Maigret - 42 - hat Angst by Georges Simenon

Maigret - 42 - hat Angst by Georges Simenon

Autor:Georges Simenon [Simenon, Georges]
Die sprache: deu
Format: epub
Tags: Krimi
ISBN: 9783257238426
Herausgeber: Diogenes
veröffentlicht: 2009-02-01T23:00:00+00:00


Die Messe um halb elf

Als ihm einfiel, daß Sonntag war, begann er zu trödeln. Schon vorher hatte er sich mit einem heimlichen Spiel aus den frühesten Kindertagen vergnügt. Er spielte dieses Spiel manchmal noch, wenn er neben seiner Frau im Bett lag, wobei er darauf bedacht war, sie nichts merken zu lassen. Sie ließ sich täuschen und fragte, wenn sie ihm seine Tasse Kaffee brachte:

»Was hast du geträumt?«

»Warum?«

»Weil du so selig gelächelt hast.«

An diesem Morgen spürte er, noch ehe er die Augen aufschlug, wie ihm ein Sonnenstrahl durch die Lider drang. Und er spürte ihn nicht nur, sondern es war ihm, als sähe er ihn durch die feine Haut hindurch. Er fühlte ein leichtes Prickeln, und – wahrscheinlich durch das Blut, das in den geschlossenen Lidern zirkulierte – sah er die Sonne röter als sie in Wirklichkeit war, strahlend, wie man sie nur auf Bildern sieht.

Er konnte sich mit dieser Sonne eine ganze neue Welt erschaffen, mit Funkengarben und Vulkanen, mit Kaskaden flüssigen Goldes. Er brauchte nur ein wenig die Lider zu bewegen, wie bei einem Kaleidoskop, wobei ihm die Wimpern als Gitter dienten.

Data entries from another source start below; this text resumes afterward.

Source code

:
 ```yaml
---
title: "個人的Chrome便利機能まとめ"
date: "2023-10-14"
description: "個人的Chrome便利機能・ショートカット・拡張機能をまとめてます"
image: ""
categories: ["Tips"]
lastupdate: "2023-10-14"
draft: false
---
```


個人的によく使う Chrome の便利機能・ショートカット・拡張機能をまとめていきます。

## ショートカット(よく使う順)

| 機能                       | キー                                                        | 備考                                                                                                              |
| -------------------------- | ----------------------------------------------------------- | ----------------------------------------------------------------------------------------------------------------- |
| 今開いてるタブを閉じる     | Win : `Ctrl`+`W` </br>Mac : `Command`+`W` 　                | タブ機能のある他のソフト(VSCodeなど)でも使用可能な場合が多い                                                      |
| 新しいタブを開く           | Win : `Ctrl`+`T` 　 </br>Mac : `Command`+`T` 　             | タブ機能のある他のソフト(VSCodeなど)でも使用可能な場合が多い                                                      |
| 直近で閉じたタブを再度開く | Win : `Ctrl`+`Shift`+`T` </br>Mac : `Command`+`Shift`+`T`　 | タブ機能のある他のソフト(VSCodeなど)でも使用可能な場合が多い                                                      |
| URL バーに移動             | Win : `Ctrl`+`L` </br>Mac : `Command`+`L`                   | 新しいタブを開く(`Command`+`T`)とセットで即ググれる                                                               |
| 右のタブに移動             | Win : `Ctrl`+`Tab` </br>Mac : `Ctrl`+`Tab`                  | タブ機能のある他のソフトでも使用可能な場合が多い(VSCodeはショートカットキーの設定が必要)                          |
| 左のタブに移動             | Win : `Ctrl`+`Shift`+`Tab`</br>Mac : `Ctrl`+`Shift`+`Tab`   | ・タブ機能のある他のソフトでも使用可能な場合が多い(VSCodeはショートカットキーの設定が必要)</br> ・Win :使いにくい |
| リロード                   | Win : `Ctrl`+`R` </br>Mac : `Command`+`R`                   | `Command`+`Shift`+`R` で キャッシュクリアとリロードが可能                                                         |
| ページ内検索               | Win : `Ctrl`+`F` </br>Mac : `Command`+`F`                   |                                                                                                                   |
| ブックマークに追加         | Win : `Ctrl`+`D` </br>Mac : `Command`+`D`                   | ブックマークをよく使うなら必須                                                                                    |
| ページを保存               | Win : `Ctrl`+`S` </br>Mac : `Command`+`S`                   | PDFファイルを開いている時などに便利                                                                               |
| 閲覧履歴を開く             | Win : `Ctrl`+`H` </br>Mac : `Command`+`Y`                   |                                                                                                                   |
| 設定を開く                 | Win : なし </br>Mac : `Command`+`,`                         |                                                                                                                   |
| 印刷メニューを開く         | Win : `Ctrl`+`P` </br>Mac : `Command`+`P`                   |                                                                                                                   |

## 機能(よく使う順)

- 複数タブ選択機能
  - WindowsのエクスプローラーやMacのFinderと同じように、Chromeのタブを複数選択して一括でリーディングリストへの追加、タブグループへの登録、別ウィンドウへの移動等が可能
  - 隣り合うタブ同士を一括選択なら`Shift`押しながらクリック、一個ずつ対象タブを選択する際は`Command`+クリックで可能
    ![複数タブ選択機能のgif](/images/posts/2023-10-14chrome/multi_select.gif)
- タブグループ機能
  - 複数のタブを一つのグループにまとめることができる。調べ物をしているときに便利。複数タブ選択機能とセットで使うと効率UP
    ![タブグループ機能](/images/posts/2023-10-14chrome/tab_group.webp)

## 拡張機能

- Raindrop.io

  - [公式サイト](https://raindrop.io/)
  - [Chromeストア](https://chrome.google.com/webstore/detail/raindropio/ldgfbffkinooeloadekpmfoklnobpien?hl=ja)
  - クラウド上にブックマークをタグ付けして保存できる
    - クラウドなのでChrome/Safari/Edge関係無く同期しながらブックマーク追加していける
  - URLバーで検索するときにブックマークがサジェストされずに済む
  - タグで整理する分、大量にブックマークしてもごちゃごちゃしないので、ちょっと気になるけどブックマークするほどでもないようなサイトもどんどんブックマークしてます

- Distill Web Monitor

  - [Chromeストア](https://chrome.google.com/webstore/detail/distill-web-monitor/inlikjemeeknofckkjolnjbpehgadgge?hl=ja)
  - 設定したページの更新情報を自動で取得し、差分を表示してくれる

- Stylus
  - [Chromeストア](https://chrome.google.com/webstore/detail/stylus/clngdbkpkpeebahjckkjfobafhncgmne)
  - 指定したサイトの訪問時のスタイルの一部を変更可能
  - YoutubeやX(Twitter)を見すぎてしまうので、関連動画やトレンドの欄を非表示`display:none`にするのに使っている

Über ihm auf einem Fenstersims hörte er die Tauben gurren und dann verschiedene Glocken gleichzeitig läuten; und er stellte sich die Kirchtürme vor, die in einen gewiß makellos blauen Himmel ragten.

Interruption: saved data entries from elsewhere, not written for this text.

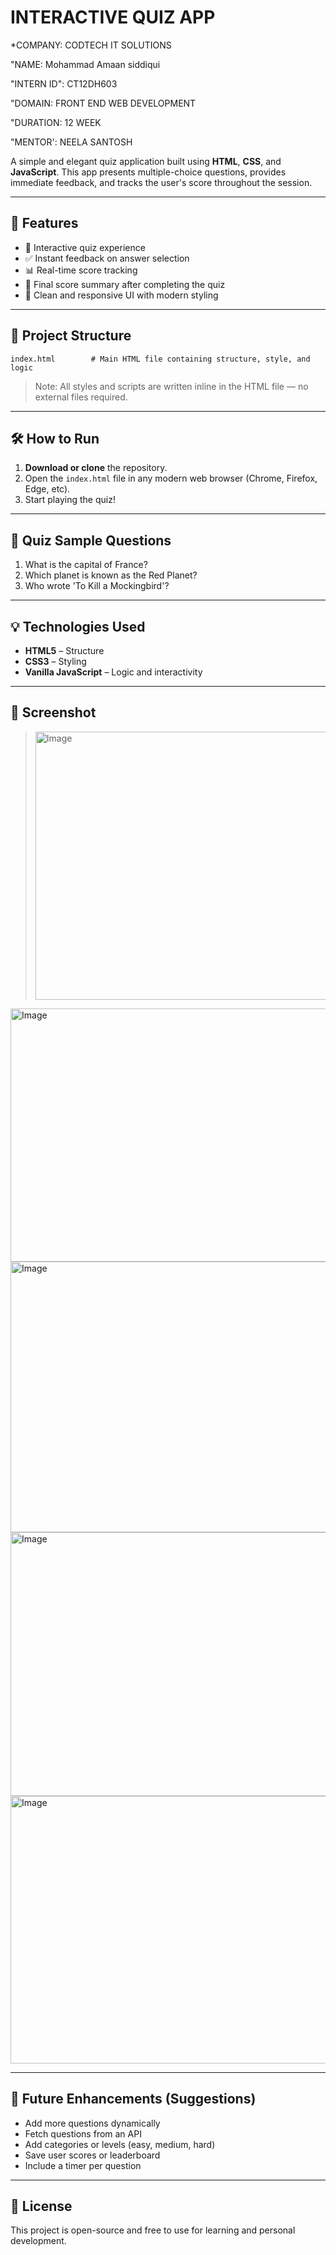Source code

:# INTERACTIVE QUIZ APP

*COMPANY: CODTECH IT SOLUTIONS

"NAME: Mohammad Amaan siddiqui

"INTERN ID": CT12DH603

"DOMAIN: FRONT END WEB DEVELOPMENT

"DURATION: 12 WEEK

"MENTOR': NEELA SANTOSH


A simple and elegant quiz application built using **HTML**, **CSS**, and **JavaScript**. This app presents multiple-choice questions, provides immediate feedback, and tracks the user's score throughout the session.

---

## 🚀 Features

- 🧠 Interactive quiz experience
- ✅ Instant feedback on answer selection
- 📊 Real-time score tracking
- 🎉 Final score summary after completing the quiz
- 💅 Clean and responsive UI with modern styling

---

## 📁 Project Structure

```
index.html        # Main HTML file containing structure, style, and logic
```

> Note: All styles and scripts are written inline in the HTML file — no external files required.

---

## 🛠️ How to Run

1. **Download or clone** the repository.
2. Open the `index.html` file in any modern web browser (Chrome, Firefox, Edge, etc).
3. Start playing the quiz!

---

## 🧩 Quiz Sample Questions

1. What is the capital of France?
2. Which planet is known as the Red Planet?
3. Who wrote 'To Kill a Mockingbird'?

---

## 💡 Technologies Used

- **HTML5** – Structure
- **CSS3** – Styling
- **Vanilla JavaScript** – Logic and interactivity

---

## 📸 Screenshot

> <img width="960" height="429" alt="Image" src="https://github.com/user-attachments/assets/c8b303f7-68bf-43ba-a075-644ce5052b86" />

<img width="960" height="405" alt="Image" src="https://github.com/user-attachments/assets/1a97892b-dde6-41f4-8cb2-bc2db72f2f95" />

<img width="960" height="433" alt="Image" src="https://github.com/user-attachments/assets/e431d549-6578-4134-ac3d-746c76e22e36" />

<img width="960" height="422" alt="Image" src="https://github.com/user-attachments/assets/070fff60-9eb4-4210-8cb0-ed8bd77fc6fe" />

<img width="960" height="428" alt="Image" src="https://github.com/user-attachments/assets/d7af5111-7f22-4a22-9fc1-390041f4737d" />

---

## 📌 Future Enhancements (Suggestions)

- Add more questions dynamically
- Fetch questions from an API
- Add categories or levels (easy, medium, hard)
- Save user scores or leaderboard
- Include a timer per question

---

## 📝 License

This project is open-source and free to use for learning and personal development.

Er spielte das Spiel weiter, während er gleichzeitig auf die Geräusche der Straße lauschte, und an der Art, wie die Schritte widerhallten, und an einer ganz besonderen Stille merkte er, daß es Sonntag war.

Er zögerte lange, bevor er den Arm nach seiner Uhr ausstreckte, die auf dem Nachttisch lag. Sie zeigte halb zehn. In Paris, am Boulevard Richard-Lenoir, hatte Madame Maigret, falls es dort endlich auch Frühling geworden war, bestimmt die Fenster geöffnet und räumte in Morgenrock und Pantoffeln das Schlafzimmer auf, während auf dem Herd langsam ein Ragout kochte.

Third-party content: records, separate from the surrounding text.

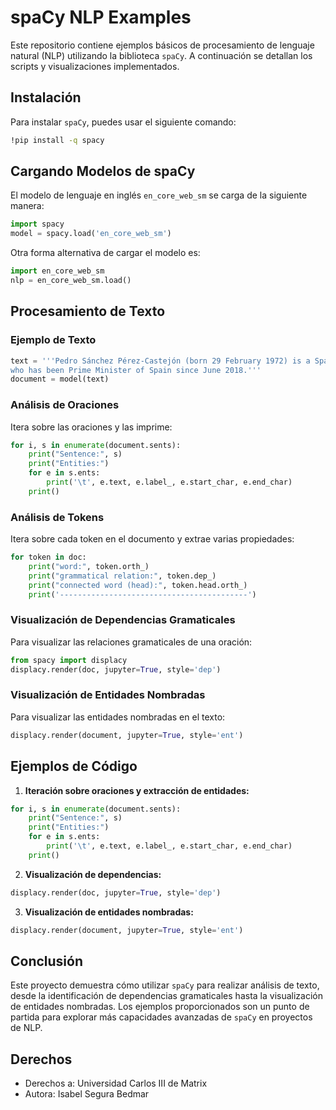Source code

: # spaCy NLP Examples

Este repositorio contiene ejemplos básicos de procesamiento de lenguaje natural (NLP) utilizando la biblioteca `spaCy`. A continuación se detallan los scripts y visualizaciones implementados.

## Instalación

Para instalar `spaCy`, puedes usar el siguiente comando:

```bash
!pip install -q spacy
```

## Cargando Modelos de spaCy

El modelo de lenguaje en inglés `en_core_web_sm` se carga de la siguiente manera:

```python
import spacy
model = spacy.load('en_core_web_sm')
```

Otra forma alternativa de cargar el modelo es:

```python
import en_core_web_sm
nlp = en_core_web_sm.load()
```

## Procesamiento de Texto

### Ejemplo de Texto

```python
text = '''Pedro Sánchez Pérez-Castejón (born 29 February 1972) is a Spanish politician
who has been Prime Minister of Spain since June 2018.'''
document = model(text)
```

### Análisis de Oraciones

Itera sobre las oraciones y las imprime:

```python
for i, s in enumerate(document.sents):
    print("Sentence:", s)
    print("Entities:")
    for e in s.ents:
        print('\t', e.text, e.label_, e.start_char, e.end_char)
    print()
```

### Análisis de Tokens

Itera sobre cada token en el documento y extrae varias propiedades:

```python
for token in doc:
    print("word:", token.orth_)
    print("grammatical relation:", token.dep_)
    print("connected word (head):", token.head.orth_)
    print('------------------------------------------')
```

### Visualización de Dependencias Gramaticales

Para visualizar las relaciones gramaticales de una oración:

```python
from spacy import displacy
displacy.render(doc, jupyter=True, style='dep')
```

### Visualización de Entidades Nombradas

Para visualizar las entidades nombradas en el texto:

```python
displacy.render(document, jupyter=True, style='ent')
```

## Ejemplos de Código

1. **Iteración sobre oraciones y extracción de entidades:**

```python
for i, s in enumerate(document.sents):
    print("Sentence:", s)
    print("Entities:")
    for e in s.ents:
        print('\t', e.text, e.label_, e.start_char, e.end_char)
    print()
```

2. **Visualización de dependencias:**

```python
displacy.render(doc, jupyter=True, style='dep')
```

3. **Visualización de entidades nombradas:**

```python
displacy.render(document, jupyter=True, style='ent')
```


## Conclusión

Este proyecto demuestra cómo utilizar `spaCy` para realizar análisis de texto, desde la identificación de dependencias gramaticales hasta la visualización de entidades nombradas. Los ejemplos proporcionados son un punto de partida para explorar más capacidades avanzadas de `spaCy` en proyectos de NLP.

## Derechos

- Derechos a: Universidad Carlos III de Matrix
- Autora: Isabel Segura Bedmar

Er beschloß, sie anzurufen. Da es in den Zimmern kein Telefon gab, mußte er es auf später verschieben. Er würde hinuntergehen und sie von der Telefonzelle aus anrufen. Er drückte auf die elektrische Klingel. Das Zimmermädchen kam ihm adretter und heiterer vor als gestern.

»Was möchten Sie essen?«

»Nichts. Ich möchte nur viel Kaffee.«

Sie sah ihn wieder auf die gleiche, neugierige Art an.

»Soll ich Ihnen ein Bad einlaufen lassen?«

»Erst wenn ich meinen Kaffee getrunken habe.«

Er zündete sich eine Pfeife an und öffnete das Fenster. Die Luft war noch kühl, und er mußte seinen Morgenrock anziehen; aber hin und wieder spürte man schon kleine, laue Luftstöße. Die Fassaden der Häuser und das Straßenpflaster waren wieder trocken. Die Straße war menschenleer. Nur hin und wieder spazierte eine Familie im Sonntagsstaat vorüber oder eine Frau vom Lande, die einen Strauß violetten Flieder in der Hand trug.

Auch das Leben im Hotel schien seinen Rhythmus verlangsamt zu haben, denn er mußte lange auf seinen Kaffee warten. Auf dem Nachttisch lagen noch die beiden Briefe, die er am Abend zuvor erhalten hatte. Der eine war unterschrieben. Die Schrift war klar, wie gestochen; der Brief war mit schwarzer Tinte geschrieben, die wie chinesische Tusche aussah.